Houses and businesses affected
The streets along Meadowbrook Drive were lined with moving trucks, trailers and pickup trucks on Thursday as rising flood waters caused some residents to evacuate their homes and move out their belongings.
“It has not stopped rising yet,” said home owner Jason Parker around 11 a.m. on Thursday.
While residents were not required to evacuate, many used updates from the Emergency Management Agency (EMA) to help make their decision.
“We've got some of our furniture out,” said Parker.
Parker and his family began moving possessions out of the house Wednesday.
Unfortunately, this is not the first time Parker has had to leave his home. In 2009, he and his family evacuated due to flooding just four weeks after moving into their home on Meadowbrook, which lies next to Sugar Creek.
“Now just four years later we're doing it again,” said Parker.
The 2009 flood was all too familiar for Meadowbrook resident Chad Harrison.
“We would like to thank the city and county offices for everything they have done to prevent this from happening again . . . which is nothing,” said Harrison.

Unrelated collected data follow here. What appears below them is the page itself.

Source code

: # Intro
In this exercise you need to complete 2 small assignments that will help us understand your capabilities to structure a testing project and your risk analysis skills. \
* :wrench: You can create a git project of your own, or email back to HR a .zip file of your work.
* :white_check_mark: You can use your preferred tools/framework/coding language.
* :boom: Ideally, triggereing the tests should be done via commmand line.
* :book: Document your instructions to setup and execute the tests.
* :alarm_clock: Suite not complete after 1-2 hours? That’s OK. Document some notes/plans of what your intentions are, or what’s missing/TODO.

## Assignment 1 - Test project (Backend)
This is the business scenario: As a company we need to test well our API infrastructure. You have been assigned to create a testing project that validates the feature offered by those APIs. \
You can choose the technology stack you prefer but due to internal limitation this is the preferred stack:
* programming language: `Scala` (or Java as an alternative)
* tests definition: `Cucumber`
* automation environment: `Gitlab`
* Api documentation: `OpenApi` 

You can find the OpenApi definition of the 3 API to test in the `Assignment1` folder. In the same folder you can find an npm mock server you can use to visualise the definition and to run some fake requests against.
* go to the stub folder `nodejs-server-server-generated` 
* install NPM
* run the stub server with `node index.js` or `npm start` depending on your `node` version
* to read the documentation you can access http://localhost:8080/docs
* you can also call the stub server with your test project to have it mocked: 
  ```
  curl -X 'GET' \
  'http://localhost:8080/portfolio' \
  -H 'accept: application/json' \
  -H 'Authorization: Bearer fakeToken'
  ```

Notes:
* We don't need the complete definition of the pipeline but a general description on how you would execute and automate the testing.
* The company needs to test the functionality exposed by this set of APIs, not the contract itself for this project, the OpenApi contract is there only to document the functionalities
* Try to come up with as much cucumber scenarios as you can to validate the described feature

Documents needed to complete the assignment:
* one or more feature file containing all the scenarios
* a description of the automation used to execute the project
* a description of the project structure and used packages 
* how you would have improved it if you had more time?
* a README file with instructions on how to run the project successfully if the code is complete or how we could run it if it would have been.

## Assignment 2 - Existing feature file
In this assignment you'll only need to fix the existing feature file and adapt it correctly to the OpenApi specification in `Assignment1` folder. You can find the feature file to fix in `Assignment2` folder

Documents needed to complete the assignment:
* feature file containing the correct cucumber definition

Harrison's home flooded in 2009 but as of Thursday afternoon — despite being just a few houses down from Parker — he was fortunate enough not to have to move out any of his belongings.
“We should be fine at this time," said Harrison. "But there's no sure thing.”
While Harrison was upset with the lack of prevention from the local government, he was thankful for the Valdosta Police Department, the Valdosta Fire Department and Second Harvest Food Bank who all were working to assist the Meadowbrook residents any way they could.
“It’s brought our neighborhood closer together once again,” said Harrison.
By Thursday afternoon, water had engulfed the Traditions Flooring parking lot on Gornto Road and was encroaching into the building. Floodwaters had also filled the parking lots of the YMCA and Creekside Tavern, but had not yet reached either building. In 2009, both facilities were breached by several feet of floodwater.
Creekside is closed until at least Saturday but the YMCA has remained open, according to CEO Larry Tobey.
“I can’t tell you how much we appreciate Ashley Tye (emergency manager for Lowndes County). He has been keeping us updated, even through the night, to make sure we knew what to expect. As far as we can tell, the water has crested and should start receding sometime tomorrow,” Tobey said.